In view of the above, a comparative experiment was performed to confirm the presence or absence of a sterilizing effect when the sterilizing water of the present invention was applied to the sterilizing cleaning water.
<Adjustment of sterilizing water>
The mixing ratio of the sterilizing water used in this example is as shown in FIG.
<Adjustment of test bacterial solution>
Salmonella Infantis was cultured in BHI medium, and 1.2 × 10 ⁹ CFU / ml of fungus was used.
<Test operation>
The sterilizing water was diluted with pure water so as to be 25 times and 27 times liquid. In addition, 10% organic substance (Fetal Bovine Serum: hereinafter referred to as “FBS”) was added to the 27-fold diluted solution for the test.

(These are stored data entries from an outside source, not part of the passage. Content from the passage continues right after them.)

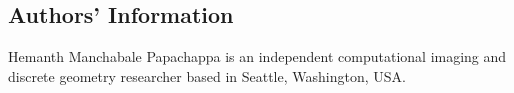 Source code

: \documentclass[11pt]{article}
\begin{document}
\subsection*{Authors' Information}
Hemanth Manchabale Papachappa is an independent computational imaging and discrete geometry researcher based in Seattle, Washington, USA.



\end{document}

-Test for 25-fold diluted solution-
(1) First, 1 ml of S. Infantis (Salmonella) was added to a stomacher bag containing chicken cut into 10 g, and 6 pieces were brought into contact for 5 minutes.

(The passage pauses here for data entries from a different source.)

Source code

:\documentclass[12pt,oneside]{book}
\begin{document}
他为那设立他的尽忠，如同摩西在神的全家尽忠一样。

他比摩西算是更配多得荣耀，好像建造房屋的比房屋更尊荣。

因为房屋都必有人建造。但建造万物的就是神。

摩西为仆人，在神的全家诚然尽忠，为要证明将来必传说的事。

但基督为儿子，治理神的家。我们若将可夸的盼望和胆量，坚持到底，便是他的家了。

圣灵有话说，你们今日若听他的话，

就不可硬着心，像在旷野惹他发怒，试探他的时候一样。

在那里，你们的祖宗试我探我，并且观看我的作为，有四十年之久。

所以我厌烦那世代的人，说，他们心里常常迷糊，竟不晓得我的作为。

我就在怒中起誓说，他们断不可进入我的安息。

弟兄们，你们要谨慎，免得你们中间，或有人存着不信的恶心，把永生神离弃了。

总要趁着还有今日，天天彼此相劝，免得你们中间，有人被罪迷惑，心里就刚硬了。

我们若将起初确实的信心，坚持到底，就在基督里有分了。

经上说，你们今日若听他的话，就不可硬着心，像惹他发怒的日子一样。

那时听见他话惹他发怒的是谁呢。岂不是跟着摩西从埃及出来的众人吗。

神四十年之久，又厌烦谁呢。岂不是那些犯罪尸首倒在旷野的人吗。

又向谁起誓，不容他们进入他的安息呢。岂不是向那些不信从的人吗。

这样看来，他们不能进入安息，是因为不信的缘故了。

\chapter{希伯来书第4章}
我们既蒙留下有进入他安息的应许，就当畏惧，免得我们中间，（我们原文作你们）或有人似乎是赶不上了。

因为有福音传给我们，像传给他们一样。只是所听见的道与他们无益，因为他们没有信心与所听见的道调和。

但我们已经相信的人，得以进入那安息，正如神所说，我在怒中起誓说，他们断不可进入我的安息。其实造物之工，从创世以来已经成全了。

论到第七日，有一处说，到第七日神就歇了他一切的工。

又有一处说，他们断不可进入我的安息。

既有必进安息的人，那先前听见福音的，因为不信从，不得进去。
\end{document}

(2) Add 40 ml of sterilized water adjusted to 25-fold dilution, an aqueous solution of sodium hypochlorite (effective chlorine concentration 200 ppm) as a comparative control, and pure water to another stomacher bag prepared in (1) above. Allowed to stand for 10 minutes.

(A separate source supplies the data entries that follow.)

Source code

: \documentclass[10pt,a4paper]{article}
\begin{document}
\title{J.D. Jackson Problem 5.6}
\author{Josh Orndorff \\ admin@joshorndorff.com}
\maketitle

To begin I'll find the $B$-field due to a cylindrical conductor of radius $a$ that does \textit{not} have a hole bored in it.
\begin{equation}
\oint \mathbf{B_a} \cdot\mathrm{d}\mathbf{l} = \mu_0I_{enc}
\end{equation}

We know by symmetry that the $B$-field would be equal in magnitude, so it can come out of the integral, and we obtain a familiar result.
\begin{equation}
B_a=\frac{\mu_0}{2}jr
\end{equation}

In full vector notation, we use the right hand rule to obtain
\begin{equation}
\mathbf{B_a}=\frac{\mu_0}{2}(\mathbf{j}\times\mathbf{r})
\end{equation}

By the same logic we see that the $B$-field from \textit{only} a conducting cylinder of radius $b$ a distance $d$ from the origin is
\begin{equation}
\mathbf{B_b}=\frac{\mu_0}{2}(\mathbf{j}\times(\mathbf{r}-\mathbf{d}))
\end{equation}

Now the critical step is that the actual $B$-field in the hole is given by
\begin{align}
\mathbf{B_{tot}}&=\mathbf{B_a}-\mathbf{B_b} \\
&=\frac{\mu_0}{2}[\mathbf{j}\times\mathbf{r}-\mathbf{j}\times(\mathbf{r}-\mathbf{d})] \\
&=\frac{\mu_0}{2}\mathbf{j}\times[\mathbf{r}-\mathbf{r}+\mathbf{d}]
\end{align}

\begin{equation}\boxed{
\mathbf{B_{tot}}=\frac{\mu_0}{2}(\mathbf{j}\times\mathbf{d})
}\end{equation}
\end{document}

(3) Take out contaminated chicken from three bags out of the bags prepared in (2) above (represented as post-disinfection solution a), rinse with 40 ml of pure water in a stomacher bag, and take out the contaminated chicken (each , Written after rinse a)
(4) In (3) above, 20 ml of phosphate buffered saline (PBS) was placed in a stomacher bag, and an emulsion was prepared with a back mixer (each indicated as Emulsion a).
(5) Contaminated chicken was removed from the remaining three stomacher bags treated up to (2) above, and 10 g of non-contaminated chicken was newly added and allowed to stand for 5 minutes.
(6) Uncontaminated chicken was taken out of the bag, 40 ml of pure water was placed in a stomacher bag and rinsed, and then the non-contaminated chicken was taken out (denoted as post-rinse solution b).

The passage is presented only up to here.